Intellias (3.7/5) is the better choice when automotive, mobility, and IoT companies wanting ML development from a firm with deep embedded-systems heritage.. If your situation matches those criteria, Intellias is a competitive option.
Related comparisons
XenonStack vs Intellias FAQ
Is XenonStack better than Intellias?
XenonStack (4.4/5) scores higher overall, but "better" depends on your use case. XenonStack is better for companies building agentic AI or real-time data platforms that want a specialist rather than a general IT outsourcer.. Intellias is better for automotive, mobility, and IoT companies wanting ML development from a firm with deep embedded-systems heritage..
How do XenonStack and Intellias differ in pricing?
XenonStack uses project-based, retainer pricing with a minimum engagement of Not published. Intellias uses time & materials, dedicated team pricing with a minimum engagement of Not published. Neither firm publishes a full rate card; a discovery call is required for project-specific quotes.
Which is better for enterprise: XenonStack or Intellias?
XenonStack is the larger team and typically the better enterprise-scale choice. For very large programmes, verify team size and compliance coverage directly with each company before shortlisting.

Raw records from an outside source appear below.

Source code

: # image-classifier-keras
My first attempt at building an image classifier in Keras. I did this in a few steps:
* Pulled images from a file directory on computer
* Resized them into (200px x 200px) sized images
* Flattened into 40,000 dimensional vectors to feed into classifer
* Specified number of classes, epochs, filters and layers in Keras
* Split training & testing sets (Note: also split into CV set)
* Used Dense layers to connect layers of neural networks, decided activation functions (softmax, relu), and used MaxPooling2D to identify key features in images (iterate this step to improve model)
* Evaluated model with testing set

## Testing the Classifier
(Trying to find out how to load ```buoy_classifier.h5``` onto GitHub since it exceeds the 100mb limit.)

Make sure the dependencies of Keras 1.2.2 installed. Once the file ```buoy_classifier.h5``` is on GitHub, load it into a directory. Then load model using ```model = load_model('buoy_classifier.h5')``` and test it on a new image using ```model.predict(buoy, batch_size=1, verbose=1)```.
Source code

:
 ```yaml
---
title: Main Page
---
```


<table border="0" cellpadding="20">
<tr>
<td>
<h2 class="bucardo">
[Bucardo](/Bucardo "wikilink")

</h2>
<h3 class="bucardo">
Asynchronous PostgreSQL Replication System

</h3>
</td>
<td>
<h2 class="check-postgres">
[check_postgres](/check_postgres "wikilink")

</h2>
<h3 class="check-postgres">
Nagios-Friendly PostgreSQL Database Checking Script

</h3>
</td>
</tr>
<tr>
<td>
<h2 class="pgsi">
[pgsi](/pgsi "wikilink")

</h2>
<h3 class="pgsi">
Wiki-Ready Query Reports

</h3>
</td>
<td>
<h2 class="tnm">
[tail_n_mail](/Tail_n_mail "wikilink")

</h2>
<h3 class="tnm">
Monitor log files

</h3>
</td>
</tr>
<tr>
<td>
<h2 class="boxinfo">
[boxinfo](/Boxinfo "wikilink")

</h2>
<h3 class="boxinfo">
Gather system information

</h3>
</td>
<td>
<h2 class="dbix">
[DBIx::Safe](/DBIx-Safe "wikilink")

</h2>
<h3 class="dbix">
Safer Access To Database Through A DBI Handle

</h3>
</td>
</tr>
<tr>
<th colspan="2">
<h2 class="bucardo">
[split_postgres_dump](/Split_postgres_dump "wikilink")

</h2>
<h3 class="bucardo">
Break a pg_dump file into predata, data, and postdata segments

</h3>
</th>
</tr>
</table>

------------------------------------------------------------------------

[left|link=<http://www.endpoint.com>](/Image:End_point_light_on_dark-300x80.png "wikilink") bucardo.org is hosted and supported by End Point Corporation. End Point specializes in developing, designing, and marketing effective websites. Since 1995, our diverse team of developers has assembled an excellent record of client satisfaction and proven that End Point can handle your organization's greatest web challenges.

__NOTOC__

What are the main differences between XenonStack and Intellias?
XenonStack's primary differentiator is: multi-cloud certified (aws, azure, gcp) platform-engineering specialist for real-time and agentic ai.. Intellias's primary differentiator is: strong automotive/mobility and iot sector heritage, giving it differentiated depth in embedded and connected-device ml use cases.. They also differ in team size (50–100 vs 2,961), minimum engagement (Not published vs Not published), and primary industries served (FinTech, Manufacturing vs Automotive, Manufacturing).
Last reviewed: July 2026. Verify all details directly with each company before making a decision.